Activity
Provide only the number of lines below that hold "tabular".

Data shown
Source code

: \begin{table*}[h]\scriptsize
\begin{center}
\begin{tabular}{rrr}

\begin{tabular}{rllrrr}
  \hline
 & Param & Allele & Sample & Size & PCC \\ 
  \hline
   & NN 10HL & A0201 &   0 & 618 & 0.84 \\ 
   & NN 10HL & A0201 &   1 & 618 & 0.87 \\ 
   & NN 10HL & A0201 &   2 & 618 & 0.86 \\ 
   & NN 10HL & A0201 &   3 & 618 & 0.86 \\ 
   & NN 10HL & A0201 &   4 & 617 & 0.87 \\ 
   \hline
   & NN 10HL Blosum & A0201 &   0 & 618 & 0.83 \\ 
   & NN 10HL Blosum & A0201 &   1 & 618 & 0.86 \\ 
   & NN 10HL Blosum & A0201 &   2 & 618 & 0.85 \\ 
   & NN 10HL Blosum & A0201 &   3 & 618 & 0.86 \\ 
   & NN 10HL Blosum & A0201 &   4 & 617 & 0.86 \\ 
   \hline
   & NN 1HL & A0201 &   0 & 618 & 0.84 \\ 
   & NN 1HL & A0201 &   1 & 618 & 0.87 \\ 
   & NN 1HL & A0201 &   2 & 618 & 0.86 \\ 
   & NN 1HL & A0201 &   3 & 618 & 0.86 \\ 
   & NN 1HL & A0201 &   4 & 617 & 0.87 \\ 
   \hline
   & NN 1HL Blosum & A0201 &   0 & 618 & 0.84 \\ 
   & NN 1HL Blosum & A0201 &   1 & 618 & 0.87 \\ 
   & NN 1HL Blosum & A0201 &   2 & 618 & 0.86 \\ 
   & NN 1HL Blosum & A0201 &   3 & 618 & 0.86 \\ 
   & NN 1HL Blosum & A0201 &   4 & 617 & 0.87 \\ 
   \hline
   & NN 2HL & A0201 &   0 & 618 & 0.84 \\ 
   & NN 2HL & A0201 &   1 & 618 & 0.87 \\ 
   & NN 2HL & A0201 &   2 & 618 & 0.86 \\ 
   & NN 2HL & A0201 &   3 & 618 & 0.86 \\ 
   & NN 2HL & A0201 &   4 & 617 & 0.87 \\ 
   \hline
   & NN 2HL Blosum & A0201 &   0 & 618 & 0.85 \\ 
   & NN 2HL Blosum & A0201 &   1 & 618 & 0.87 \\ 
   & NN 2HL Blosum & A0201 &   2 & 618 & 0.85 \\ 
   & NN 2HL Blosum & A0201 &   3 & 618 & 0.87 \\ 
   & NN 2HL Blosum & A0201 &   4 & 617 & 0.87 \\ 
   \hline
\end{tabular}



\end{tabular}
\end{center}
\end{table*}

Written response
4